Question: When your uncle worked for Byers was that before you were born?

    Oh yes - and also in the picture is another uncle - the one who went south, married a southern girl and joined the Confederate Army. (He couldn't remember this uncle's name at the time.) [4]

    The Wynkoop family was a large family. Among the men of the Wynkoop family was my father, my uncle Frank, the eldest (I do not know, my father may have been the next to the eldest) then came Charles. [5] He came out west a good many years after father first came out.

    Didn't I tell you about the time I was going out Colfax to (he couldn't recall the name, but it must have been Aurora) - the suburban place east of Denver - and I rode with Byers as far as his street, where he got off, in east Denver Heights to go to his home? That street car was just jammed with people, so we had to stand on the rear platform and that is how we got to talking about things.

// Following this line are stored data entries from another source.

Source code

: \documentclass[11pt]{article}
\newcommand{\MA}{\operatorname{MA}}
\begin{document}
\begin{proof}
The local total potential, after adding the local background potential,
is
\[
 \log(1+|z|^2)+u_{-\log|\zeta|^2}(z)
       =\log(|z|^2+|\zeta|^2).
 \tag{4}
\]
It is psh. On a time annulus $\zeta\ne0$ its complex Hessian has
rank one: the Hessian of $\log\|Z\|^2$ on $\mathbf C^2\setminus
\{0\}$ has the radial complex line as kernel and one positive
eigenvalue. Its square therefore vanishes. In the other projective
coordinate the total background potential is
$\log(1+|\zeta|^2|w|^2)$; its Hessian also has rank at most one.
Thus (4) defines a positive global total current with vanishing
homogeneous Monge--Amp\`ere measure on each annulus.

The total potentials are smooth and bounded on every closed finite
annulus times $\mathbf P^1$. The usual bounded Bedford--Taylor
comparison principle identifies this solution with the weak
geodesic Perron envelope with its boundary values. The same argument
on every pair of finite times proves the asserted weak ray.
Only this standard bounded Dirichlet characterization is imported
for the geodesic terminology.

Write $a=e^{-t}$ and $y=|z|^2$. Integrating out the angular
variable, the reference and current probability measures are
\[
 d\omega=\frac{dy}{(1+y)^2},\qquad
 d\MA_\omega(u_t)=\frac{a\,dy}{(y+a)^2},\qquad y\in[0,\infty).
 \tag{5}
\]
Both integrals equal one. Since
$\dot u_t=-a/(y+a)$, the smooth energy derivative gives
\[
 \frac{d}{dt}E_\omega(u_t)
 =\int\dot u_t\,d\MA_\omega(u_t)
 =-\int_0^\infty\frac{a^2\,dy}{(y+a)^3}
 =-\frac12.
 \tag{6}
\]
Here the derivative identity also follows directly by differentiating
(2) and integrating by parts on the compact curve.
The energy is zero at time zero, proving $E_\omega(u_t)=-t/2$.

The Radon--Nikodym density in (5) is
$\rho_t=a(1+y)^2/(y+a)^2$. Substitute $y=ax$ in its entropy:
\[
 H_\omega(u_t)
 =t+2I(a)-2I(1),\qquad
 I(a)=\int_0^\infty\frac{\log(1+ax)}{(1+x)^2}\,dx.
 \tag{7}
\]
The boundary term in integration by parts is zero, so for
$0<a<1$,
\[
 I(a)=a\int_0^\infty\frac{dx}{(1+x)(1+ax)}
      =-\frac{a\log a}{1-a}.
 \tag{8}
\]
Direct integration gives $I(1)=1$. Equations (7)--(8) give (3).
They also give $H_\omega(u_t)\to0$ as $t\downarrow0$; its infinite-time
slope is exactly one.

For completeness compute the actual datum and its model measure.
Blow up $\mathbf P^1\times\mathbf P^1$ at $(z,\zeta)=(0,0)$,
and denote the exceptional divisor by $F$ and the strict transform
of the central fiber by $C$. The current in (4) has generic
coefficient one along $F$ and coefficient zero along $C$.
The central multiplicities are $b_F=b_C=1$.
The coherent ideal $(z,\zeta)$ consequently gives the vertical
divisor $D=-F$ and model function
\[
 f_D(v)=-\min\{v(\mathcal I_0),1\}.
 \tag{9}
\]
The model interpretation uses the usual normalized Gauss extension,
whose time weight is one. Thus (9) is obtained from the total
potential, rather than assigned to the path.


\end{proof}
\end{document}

    I worked on the Rocky Mountain News for a while, and I worked on the old Denver Republican - you know a printer doesn't care anything about politics. I knew Patterson. He was one of the owners of the Rocky Mountain News afterwards.

    When I rode on the streetcar that evening and talked to Byers, he wasn't connected with it any more - he had gotten rid of his interest some way or other. (It stands to reason that a lot of things occured there that I wouldn't remember - it was the striking, historical things that stuck with me.)

Question: Does any early building stand out in your memory as making a special impression?

    Well, the hotel with those bay windows all around it - between Larimer and Holiday - the old Albany.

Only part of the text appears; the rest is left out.